Two University of Adelaide graduates have been awarded Australia's most prestigious postgraduate scholarships to undertake further study at the world's best universities.

The General Sir John Monash Award provides the winners with financial support up to the value of $150,000 over three years. They are awarded for academic excellence, leadership and community service.

Of the eight Monash Award recipients for 2007 announced recently by Governor-General Michael Jeffery at Government House, Canberra, two - Gemma Sharp and Owen Siggs - are graduates of the University of Adelaide.

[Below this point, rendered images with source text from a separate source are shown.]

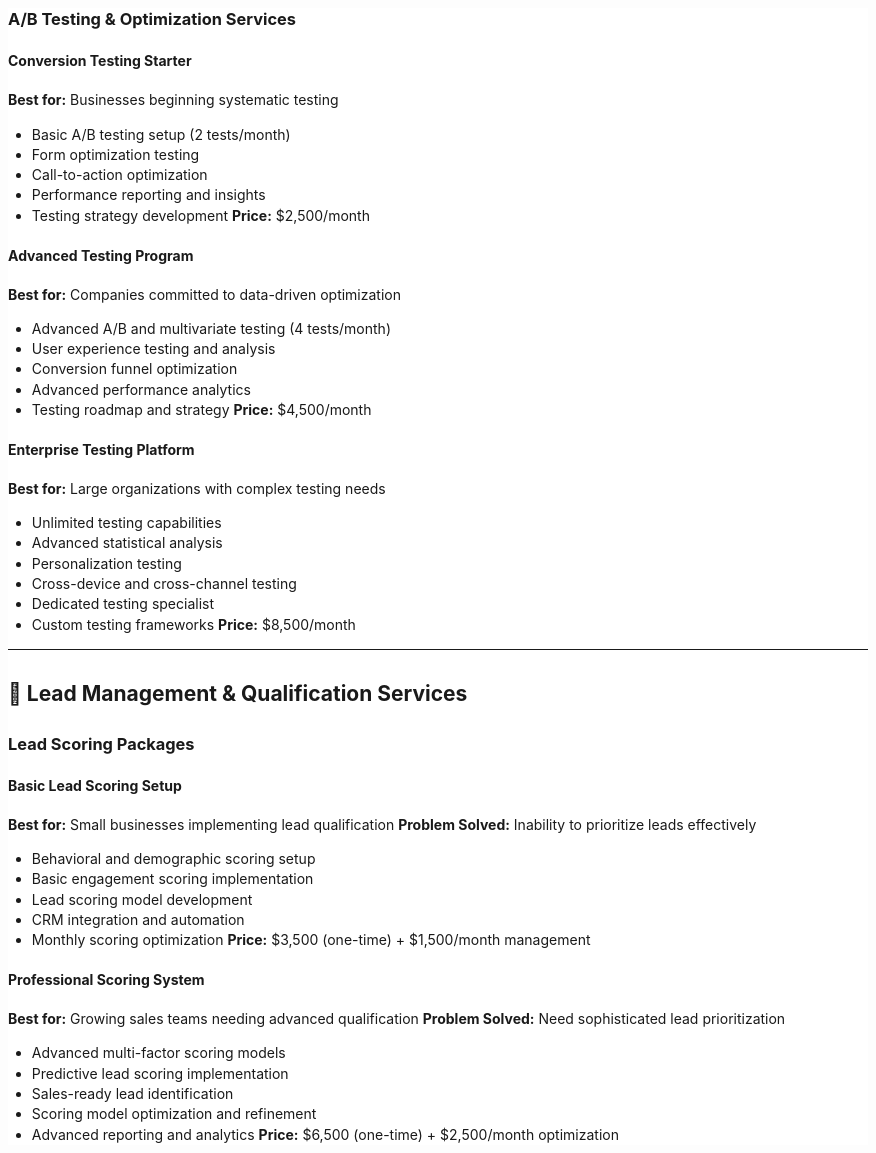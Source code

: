 ### A/B Testing & Optimization Services

#### Conversion Testing Starter
**Best for:** Businesses beginning systematic testing
- Basic A/B testing setup (2 tests/month)
- Form optimization testing
- Call-to-action optimization
- Performance reporting and insights
- Testing strategy development
**Price:** $2,500/month

#### Advanced Testing Program
**Best for:** Companies committed to data-driven optimization
- Advanced A/B and multivariate testing (4 tests/month)
- User experience testing and analysis
- Conversion funnel optimization
- Advanced performance analytics
- Testing roadmap and strategy
**Price:** $4,500/month

#### Enterprise Testing Platform
**Best for:** Large organizations with complex testing needs
- Unlimited testing capabilities
- Advanced statistical analysis
- Personalization testing
- Cross-device and cross-channel testing
- Dedicated testing specialist
- Custom testing frameworks
**Price:** $8,500/month

---

## 🎯 Lead Management & Qualification Services

### Lead Scoring Packages

#### Basic Lead Scoring Setup
**Best for:** Small businesses implementing lead qualification
**Problem Solved:** Inability to prioritize leads effectively
- Behavioral and demographic scoring setup
- Basic engagement scoring implementation
- Lead scoring model development
- CRM integration and automation
- Monthly scoring optimization
**Price:** $3,500 (one-time) + $1,500/month management

#### Professional Scoring System
**Best for:** Growing sales teams needing advanced qualification
**Problem Solved:** Need sophisticated lead prioritization
- Advanced multi-factor scoring models
- Predictive lead scoring implementation
- Sales-ready lead identification
- Scoring model optimization and refinement
- Advanced reporting and analytics
**Price:** $6,500 (one-time) + $2,500/month optimization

Gemma, 22, will use her Monash Award to study for a PhD at the University of Cambridge in the UK. Gemma has a passion for breast cancer research - her project aims to identify genes as prognostic markers for detecting, monitoring and treating breast cancer.

Gemma has a Bachelor of Science (Molecular Biology), a Bachelor of Science (First Class Honours) - which earned her a University Medal - and a Diploma in Languages (Japanese) from the University of Adelaide.

"I am so thrilled and honoured to have won such a prestigious award," Gemma says.

"I started investigating breast cancer as an Honours student at the University of Adelaide in 2005, and this year I had the opportunity to combine my Japanese language skills and breast cancer research skills as a Research Assistant at Meiji University in Japan. (Meiji University is a sister university of the University of Adelaide.)

"In the future, I would like to establish an international research team focusing on designing novel breast cancer treatments which links all three of the countries I will have worked in: Australia, Japan and the UK.

"Breast cancer is the primary cause of cancer-related death in Australian women and I hope my research will help ameliorate this problem," she says.

Owen Siggs, 23, has a Bachelor of Science (Molecular Biology) and Diploma of Languages (German) from the University of Adelaide and a Bachelor of Science (Honours) from the Australian National University.

Since graduation, he has worked as a Research Assistant at the John Curtin School of Medical Research, Canberra, and more recently at the Walter and Eliza Hall Institute, Melbourne.

Owen's ambition is to lead Australian research into the prevention and treatment of genetic disease. To that end, he will use his Monash Award to pursue a joint PhD/DPhil at The Scripps Research Institute in the United States and the University of Oxford in the UK.

"The greatest attraction of this award was the freedom to use it at the best institutions in our chosen fields. It's now our responsibility to use this experience to benefit our nation," Owen says.

"Our DNA is like a 30,000-page instruction manual for our body. Much of what distinguishes us as individuals is determined by subtle differences in this 'manual', including our susceptibility to diseases such as cancer, autoimmunity, obesity and infection. As we increase our understanding of these differences, and the 'pages' of DNA they affect, we can improve our management of disease," he says.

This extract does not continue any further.